We’ve lived so long under the spell of hierarchy—from god-kings to feudal lords to party bosses—that only recently have we awakened to see not only that “regular” citizens have the capacity for self-governance, but that without their engagement our huge global crises cannot be addressed. The changes needed for human society simply to survive, let alone thrive, are so profound that the only way we will move toward them is if we ourselves, regular citizens, feel meaningful ownership of solutions through direct engagement. Our problems are too big, interrelated, and pervasive to yield to directives from on high.
—Frances Moore Lappé, excerpt from Time for Progressives to Grow Up

Monday, April 1, 2013

No hierarchy, equal access

Click here to access article by Sylvia Kay from The Broker

Whenever I read or hear certain words, I mentally run the other way. I'm referring to words or phrases such as "public private partnership", "reform", and "re-structuring". They all seem like such neutral, even benign sounding words. The ruling One Percent excels at creating such words as one tool in their vast arsenal of indoctrination techniques designed to obtain public consent for policies that usually work against the public's interests and for the private interests of the ruling One Percent.

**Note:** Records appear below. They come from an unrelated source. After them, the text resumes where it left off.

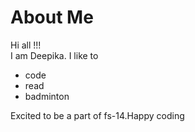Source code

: # About Me

Hi all !!! <br />
I am Deepika. 
I like to 
  * code 
  * read
  * badminton <br />


Excited to be a part of fs-14.Happy coding
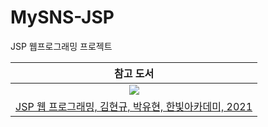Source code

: # MySNS-JSP
JSP 웹프로그래밍 프로젝트

| 참고 도서 |
| :-: |
| ![](https://bookthumb-phinf.pstatic.net/cover/208/774/20877476.jpg?type=m140&udate=20211208) |
| [JSP 웹 프로그래밍, 김현규, 박유현, 한빛아카데미, 2021](https://book.naver.com/bookdb/book_detail.naver?bid=20877476) |

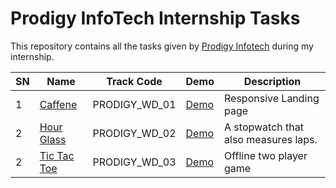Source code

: # Prodigy InfoTech Internship Tasks

This repository contains all the tasks given by [Prodigy Infotech](https://prodigyinfotech.dev/) during my internship.

| SN  | Name                                    | Track Code    | Demo                                            | Description                          |
| --- | --------------------------------------- | ------------- | ----------------------------------------------- | ------------------------------------ |
| 1   | [Caffene](/PRODIGY_WD_01/README.md)     | PRODIGY_WD_01 | [Demo](https://caffeine.tilak-thapa.com.np/)    | Responsive Landing page              |
| 2   | [Hour Glass](/PRODIGY_WD_02/README.md)  | PRODIGY_WD_02 | [Demo](https://hourglass.tilak-thapa.com.np/)   | A stopwatch that also measures laps. |
| 2   | [Tic Tac Toe](/PRODIGY_WD_03/README.md) | PRODIGY_WD_03 | [Demo](https://prodigy-internship-task-3.vercel.app/) | Offline two player game              |
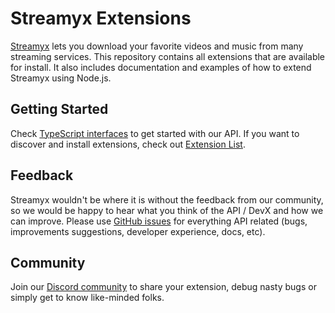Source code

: # Streamyx Extensions

[Streamyx](https://streamyx.tv) lets you download your favorite videos and music from many streaming services. This repository contains all extensions that are available for install. It also includes documentation and examples of how to extend Streamyx using Node.js.

## Getting Started

Check [TypeScript interfaces](https://github.com/vitalygashkov/streamyx/tree/main/packages/api/types) to get started with our API. If you want to discover and install extensions, check out [Extension List](https://github.com/streamyx-labs/extensions/tree/main/extensions/).

## Feedback

Streamyx wouldn't be where it is without the feedback from our community, so we would be happy to hear what you think of the API / DevX and how we can improve. Please use [GitHub issues](https://github.com/streamyx-labs/extensions/issues/new) for everything API related (bugs, improvements suggestions, developer experience, docs, etc).

## Community

Join our [Discord community](https://discord.gg/fHMgAgc7gU) to share your extension, debug nasty bugs or simply get to know like-minded folks.
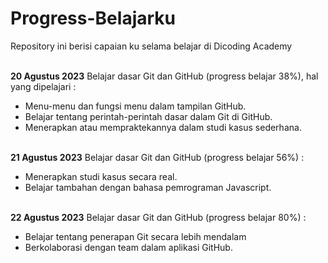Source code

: # Progress-Belajarku
Repository ini berisi capaian ku selama belajar di Dicoding Academy
<br><br>

**20 Agustus 2023**
Belajar dasar Git dan GitHub (progress belajar 38%), hal yang dipelajari :
- Menu-menu dan fungsi menu dalam tampilan GitHub.
- Belajar tentang perintah-perintah dasar dalam Git di GitHub.
- Menerapkan atau mempraktekannya dalam studi kasus sederhana.
<br><br>

**21 Agustus 2023**
Belajar dasar Git dan GitHub (progress belajar 56%) :
- Menerapkan studi kasus secara real.
- Belajar tambahan dengan bahasa pemrograman Javascript.
<br><br>

**22 Agustus 2023**
Belajar dasar Git dan GitHub (progress belajar 80%) :
- Belajar tentang penerapan Git secara lebih mendalam
- Berkolaborasi dengan team dalam aplikasi GitHub.
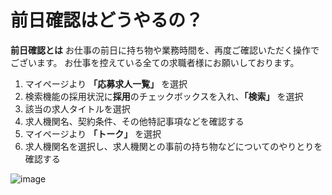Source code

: # 前日確認はどうやるの？
**前日確認とは**
お仕事の前日に持ち物や業務時間を、再度ご確認いただく操作でございます。
お仕事を控えている全ての求職者様にお願いしております。

1. マイページより **「応募求人一覧」** を選択
2. 検索機能の採用状況に**採用**のチェックボックスを入れ、**「検索」** を選択
3. 該当の求人タイトルを選択
4. 求人機関名、契約条件、その他特記事項などを確認する
5. マイページより **「トーク」** を選択
6. 求人機関名を選択し、求人機関との事前の持ち物などについてのやりとりを確認する

![image](/faqs/images/w17.png)
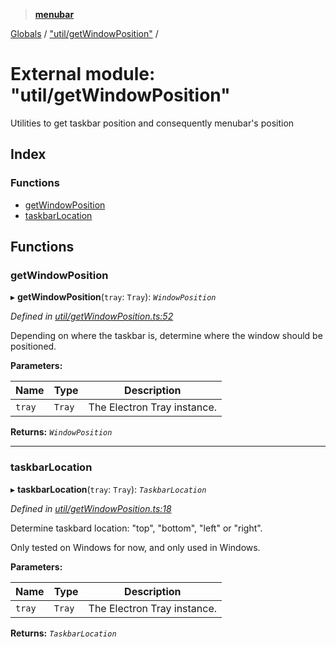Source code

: > **[menubar](../README.md)**

[Globals](../globals.md) / ["util/getWindowPosition"](_util_getwindowposition_.md) /

# External module: "util/getWindowPosition"

Utilities to get taskbar position and consequently menubar's position

## Index

### Functions

* [getWindowPosition](_util_getwindowposition_.md#getwindowposition)
* [taskbarLocation](_util_getwindowposition_.md#taskbarlocation)

## Functions

###  getWindowPosition

▸ **getWindowPosition**(`tray`: `Tray`): *`WindowPosition`*

*Defined in [util/getWindowPosition.ts:52](https://github.com/maxogden/menubar/blob/790f6b7/src/util/getWindowPosition.ts#L52)*

Depending on where the taskbar is, determine where the window should be
positioned.

**Parameters:**

Name | Type | Description |
------ | ------ | ------ |
`tray` | `Tray` | The Electron Tray instance.  |

**Returns:** *`WindowPosition`*

___

###  taskbarLocation

▸ **taskbarLocation**(`tray`: `Tray`): *`TaskbarLocation`*

*Defined in [util/getWindowPosition.ts:18](https://github.com/maxogden/menubar/blob/790f6b7/src/util/getWindowPosition.ts#L18)*

Determine taskbard location: "top", "bottom", "left" or "right".

Only tested on Windows for now, and only used in Windows.

**Parameters:**

Name | Type | Description |
------ | ------ | ------ |
`tray` | `Tray` | The Electron Tray instance.  |

**Returns:** *`TaskbarLocation`*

The author explores the details of PPP programs by examining their operations in Africa under the direction of neoliberal agents. She follows this with a description of a "different type of partnership" as a positive contrast.
...PPPs [public private partnership] are a key vehicle for the advancement of private sector interests and corporatized technology, even while evoking the language of smallholder agriculture.  Key to AGRA’s vision, for instance, is the building of ‘partnerships’ across the ‘value chain’. What this means in practice is the conversion of African smallholder farming to a form of high external input agriculture, reliant on the patented seeds and technologies of Monsanto and other transnational corporations.